Imagine that these charts updated frequently with data from Snowflake that encompassed supply chain data, data from Salesforce, along with sales and market data. Imagine a flexible, efficient, and intuitive interface that lets your business continuously absorb insights from data, and that you can easily pinpoint what sectors are growing in real time.
You don’t need to imagine. With the right combination of predictive analytics and supply chain information, there’s no reason to be caught in “off the charts” territory anymore. You can avail yourself of insights to drive supply chain decisions and meet future demand. You can move directly from insights to engagement and sales activation, leveraging the data in Salesforce with Campaigns and Social Studio. You can save precious resources—from marketing dollars to analysts’ time—while bringing top-selling products to market quickly.
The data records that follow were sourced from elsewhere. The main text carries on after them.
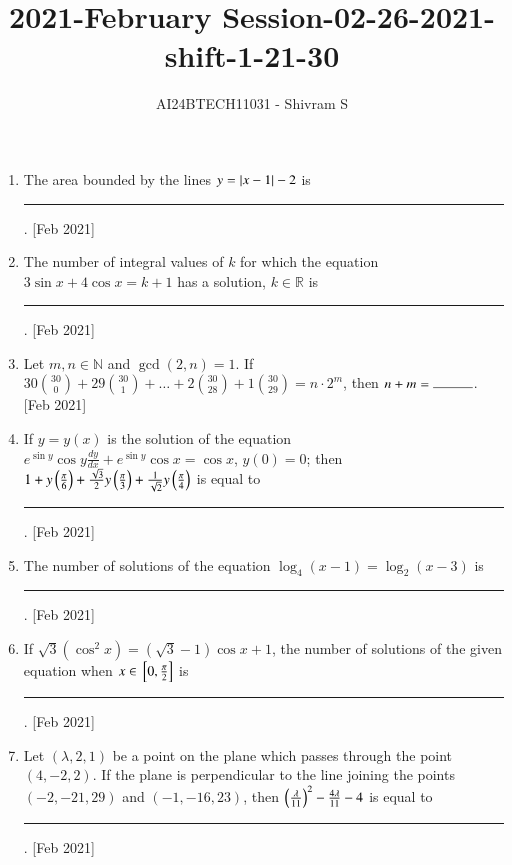 \documentclass[journal]{IEEEtran}
\begin{document}

\onecolumn

\title{2021-February Session-02-26-2021-shift-1-21-30}
\author{AI24BTECH11031 - Shivram S}
\maketitle
\bigskip

\renewcommand{\thefigure}{\theenumi}
\renewcommand{\thetable}{\theenumi}

\begin{enumerate}
    \item The area bounded by the lines $y = \left\vert x - 1\right\vert - 2$ is \rule{1cm}{0.15mm}.
    \hfill{[Feb 2021]}
    
    \item The number of integral values of $k$ for which the equation
    $3\sin x + 4\cos x = k + 1$ has a solution, $k \in \mathbb{R}$ is \rule{1cm}{0.15mm}.
    \hfill{[Feb 2021]}

    \item Let $m, n \in \mathbb{N}$ and $\gcd(2, n) = 1$. If
    $30\binom{30}{0} + 29\binom{30}{1} + \dots + 2\binom{30}{28} + 1\binom{30}{29} = n \cdot 2^m$,
    then $n + m = \rule{1cm}{0.15mm}$.
    \hfill{[Feb 2021]}

    \item If $y = y(x)$ is the solution of the equation $e^{\sin y}\cos y \frac{dy}{dx} + e^{\sin y}\cos x = \cos x$,
    $y(0) = 0$; then $1 + y\left(\frac{\pi}{6}\right) + \frac{\sqrt{3}}{2} y\left(\frac{\pi}{3}\right) + \frac{1}{\sqrt{2}} y\left(\frac{\pi}{4}\right)$
    is equal to \rule{1cm}{0.15mm}.
    \hfill{[Feb 2021]}

    \item The number of solutions of the equation $\log_4(x - 1) = \log_2(x - 3)$ is \rule{1cm}{0.15mm}.
    \hfill{[Feb 2021]}
    
    \item If $\sqrt{3}(\cos^2 x) = (\sqrt{3} - 1) \cos x + 1$, the number of solutions
    of the given equation when $x \in {}\left[0, \frac{\pi}{2}\right]$ is \rule{1cm}{0.15mm}.
    \hfill{[Feb 2021]}

    \item Let $(\lambda, 2, 1)$ be a point on the plane which passes through the point
    $(4, -2, 2)$. If the plane is perpendicular to the line joining the points
    $(-2, -21, 29)$ and $(-1, -16, 23)$, then $\left(\frac{\lambda}{11}\right)^2 - \frac{4\lambda}{11} - 4$
    is equal to \rule{1cm}{0.15mm}.
    \hfill{[Feb 2021]}


\end{enumerate}
\end{document}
This might sound like additional technology spend, one that comes with risk to a traditional retail brand with an established way of doing business. But it’s actually an opportunity to optimize the tech investments you’ve already made. Stepping up to a more comprehensive analytics strategy lets you to go further with less, and to differentiate yourself from your competition. Incremental improvements to your technology, rather than a total overhaul, can yield a return that’s far beyond incremental. And since retailers are focused on efficiencies (also known as “saving money”), the most strategic brands will invest a little more to enhance their decision-making and responsiveness to trends. These brands will be first to market, the least surprised by changing circumstances, and the most differentiated from their competitors.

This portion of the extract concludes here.